ブーイングばかりのサポーター【代表北村の教育ちょこっとコラム】

保護者の方から、「親は自宅で子どもにどのように指導すればよいか?」とのご相談を受けることがしばしばあります。すべてを塾にまかせるのではなく、「自分たちも子どもの学習状況をしっかり把握しておきたい」という前向きな意気に頼もしさを感じるのですが、「少しいきすぎ?」と思う方も、たまにいらっしゃいます。 このようなご質問をいただく折、決まってお応えするのが「なるべく我が子の学習する様子を見守ってあげてください。ポジティブに…」というご回答。私も経験上理解できますが、親という生き物は、我が子の学習する姿も学習しない姿もどちらをみても歯痒くてイライラしてしまうもの。そして、ついついアラばかりに目が行き小言を言ってしまう。特に、子どもと一緒に居る時間の多い母親にその傾向が強いようです。
言うまでもなく、親は我が子にとっては最大の応援者。にもかかわらず、彼がヒットを打ってもあまり歓声を上げず、エラーの時には目一杯ブーイングを浴びせてしまう。もしこれが、サッカーや野球などの試合だったら、ブーイングばかりを浴びせられる選手はたまったものではありません。もちろん成績も…。
サポーターの声援は、選手の能力を何倍にも増幅するパワーを持つと言われています。さまざまな好記録は、観客ゼロの競技場では決して生まれないと私は考えています。つまり、たまのブーイングも必要ですが、基本は声援主体で応援してあげてほしい。そうすれば、本人の力も、きっと素晴らしく向上することと思います。

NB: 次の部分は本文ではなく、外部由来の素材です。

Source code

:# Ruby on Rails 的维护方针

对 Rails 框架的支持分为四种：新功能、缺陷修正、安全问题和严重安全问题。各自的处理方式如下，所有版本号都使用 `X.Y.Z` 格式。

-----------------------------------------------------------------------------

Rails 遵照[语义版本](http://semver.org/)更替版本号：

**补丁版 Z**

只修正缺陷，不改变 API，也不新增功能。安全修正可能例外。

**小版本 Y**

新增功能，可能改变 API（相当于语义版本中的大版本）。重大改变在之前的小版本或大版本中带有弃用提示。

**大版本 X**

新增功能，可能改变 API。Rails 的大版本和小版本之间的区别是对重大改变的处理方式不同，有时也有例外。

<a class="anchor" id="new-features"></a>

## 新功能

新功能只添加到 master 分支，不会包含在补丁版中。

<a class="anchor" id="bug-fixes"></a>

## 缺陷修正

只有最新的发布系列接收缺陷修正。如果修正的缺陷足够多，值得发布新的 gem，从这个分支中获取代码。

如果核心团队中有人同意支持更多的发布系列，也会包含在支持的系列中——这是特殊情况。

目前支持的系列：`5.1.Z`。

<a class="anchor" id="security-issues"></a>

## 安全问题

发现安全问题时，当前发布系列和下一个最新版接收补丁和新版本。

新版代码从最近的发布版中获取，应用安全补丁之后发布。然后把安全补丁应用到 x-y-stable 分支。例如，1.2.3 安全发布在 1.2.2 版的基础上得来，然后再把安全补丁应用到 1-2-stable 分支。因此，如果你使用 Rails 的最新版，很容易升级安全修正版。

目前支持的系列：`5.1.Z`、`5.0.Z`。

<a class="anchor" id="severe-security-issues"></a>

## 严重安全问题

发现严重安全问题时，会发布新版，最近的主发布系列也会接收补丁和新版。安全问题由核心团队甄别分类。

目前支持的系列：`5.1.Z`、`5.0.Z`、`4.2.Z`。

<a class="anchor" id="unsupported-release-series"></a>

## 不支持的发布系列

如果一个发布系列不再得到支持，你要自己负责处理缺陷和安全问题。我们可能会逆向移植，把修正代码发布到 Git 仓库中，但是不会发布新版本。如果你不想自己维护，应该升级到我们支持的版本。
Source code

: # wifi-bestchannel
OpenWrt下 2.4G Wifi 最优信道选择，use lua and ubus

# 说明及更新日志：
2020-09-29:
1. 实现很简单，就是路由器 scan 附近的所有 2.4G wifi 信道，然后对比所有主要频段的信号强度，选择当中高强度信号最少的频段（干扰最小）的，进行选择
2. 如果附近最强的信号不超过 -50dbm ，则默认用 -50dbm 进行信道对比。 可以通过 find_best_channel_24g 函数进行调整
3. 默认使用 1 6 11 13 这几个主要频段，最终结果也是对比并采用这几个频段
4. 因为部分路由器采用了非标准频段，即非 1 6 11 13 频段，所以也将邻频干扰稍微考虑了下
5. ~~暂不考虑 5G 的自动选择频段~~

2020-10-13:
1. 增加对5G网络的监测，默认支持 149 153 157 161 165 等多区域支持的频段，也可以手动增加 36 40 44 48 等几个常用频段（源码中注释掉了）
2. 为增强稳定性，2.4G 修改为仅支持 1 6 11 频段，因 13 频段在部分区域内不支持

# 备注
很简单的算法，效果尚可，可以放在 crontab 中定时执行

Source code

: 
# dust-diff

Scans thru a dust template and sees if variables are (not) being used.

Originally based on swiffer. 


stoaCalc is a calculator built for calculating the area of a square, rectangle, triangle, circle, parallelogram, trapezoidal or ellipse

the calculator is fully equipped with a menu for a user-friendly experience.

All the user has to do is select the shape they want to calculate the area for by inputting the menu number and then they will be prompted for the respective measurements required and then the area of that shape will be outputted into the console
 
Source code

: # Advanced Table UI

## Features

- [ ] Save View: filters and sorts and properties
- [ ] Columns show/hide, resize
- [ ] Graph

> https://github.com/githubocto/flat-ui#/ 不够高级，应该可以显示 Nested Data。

高校教科書も15%増で「脱ゆとり」【代表北村の教育ちょこっとコラム】

文部科学省は3月26日、2014年度から使われる高校2・3年生向けの教科書の検定結果を発表した。教える内容を約40年ぶりに増やした新学習指導要領に対応。主要10教科の平均ページ数は現行版に比べ15%増え、小・中学校と進む「脱ゆとり教育」の総仕上げとなる教科書になった。教科別の平均ページ数は現行版に比べ、国語30%増、数学28%増、英語21%増、理科19%増、公民18%増など軒並み大幅に増加。英語は教える単語数が4割増えて1800語となった。領有権を巡っては、韓国や中国が主張する島根県の竹島と沖縄県の尖閣諸島の問題は、地理と政治・経済の計9冊中8冊が記す結果となった。
2002年に、「生徒自身の『生きる力』と『自分で物事を考える力』を育てる」という目的のもとに鳴り物入りでスタートしたゆとり教育。しかし、その後に生徒の自由で豊かな発想力や想像力が伸びたというデータは今のところほとんどなく、生徒の自殺・いじめや教師による体罰など、多くの深刻な社会問題が生まれる残念な結果となった。かといって、子どもたちに罪はない。今や「ゆとり」という言葉は、「彼はゆとりだから仕事ができない…」といったようにネガティブな意味しか使われなくなった。
人は、一生懸命学習して初めて成長できる。だからこそ私たち大人は、今までの愚かな過去を反省し、「脱ゆとり」を掲げて子どもたちが前向きに学習に打ち込める環境づくりを進めていくべきである。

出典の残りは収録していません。